Operação da PCDF apura que funcionário do BRB comercializou carteiras de ativos acima de R$ 60 milhões com suspeita de recebimento de comissão
A Polícia Civil do Distrito Federal (PCDF) deflagrou a operação Insider para investigar um funcionário do BRB (Banco de Brasília) suspeito de comercializar carteiras de ativos cujo valor supera R$ 60 milhões. A apuração aponta que o servidor teria recebido um percentual sobre cada operação concretizada, o que levanta suspeitas de irregularidades internas no controle e na comercialização de ativos do banco público.
As investigações revelaram que as transações envolvem quantias expressivas sem respaldo documental adequado ou sem os devidos protocolos de aprovação interna. A suspeita é de que o funcionário tenha atuado de forma concertada com terceiros para viabilizar a transferência de carteiras, obtendo vantagem financeira indevida. A PCDF trabalha com a hipótese de que o esquema pode ter passado despercebido por sistemas internos de compliance do BRB durante um período prolongado.

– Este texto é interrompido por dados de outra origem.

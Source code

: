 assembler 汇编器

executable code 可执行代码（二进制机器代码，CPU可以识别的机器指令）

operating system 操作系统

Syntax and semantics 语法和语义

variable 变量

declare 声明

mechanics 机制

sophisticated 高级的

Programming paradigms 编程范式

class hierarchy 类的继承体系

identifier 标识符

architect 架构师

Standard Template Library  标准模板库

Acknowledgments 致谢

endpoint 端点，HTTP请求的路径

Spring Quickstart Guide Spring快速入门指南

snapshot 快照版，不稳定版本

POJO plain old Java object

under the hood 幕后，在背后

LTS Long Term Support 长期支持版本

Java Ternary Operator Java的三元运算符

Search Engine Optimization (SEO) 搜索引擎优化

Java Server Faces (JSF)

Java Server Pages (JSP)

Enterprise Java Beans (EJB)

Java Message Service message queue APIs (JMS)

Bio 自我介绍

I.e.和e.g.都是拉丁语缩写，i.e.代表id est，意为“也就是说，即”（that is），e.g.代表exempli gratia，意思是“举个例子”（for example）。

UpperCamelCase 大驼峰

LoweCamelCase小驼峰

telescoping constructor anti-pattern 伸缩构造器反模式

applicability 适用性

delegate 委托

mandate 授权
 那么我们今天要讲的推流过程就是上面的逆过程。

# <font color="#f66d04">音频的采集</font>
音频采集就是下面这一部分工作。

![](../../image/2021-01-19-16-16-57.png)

O caso coloca o BRB sob pressão para explicar possíveis falhas em seus mecanismos de controle e auditoria. A instituição, responsável por operações financeiras no âmbito do Distrito Federal, enfrenta agora o risco de desgaste reputacional e de questionamentos sobre a eficácia de seus processos de governança. A operação ainda está em andamento, e a polícia deve expandir o leque de investigados nas próximas etapas da apuração.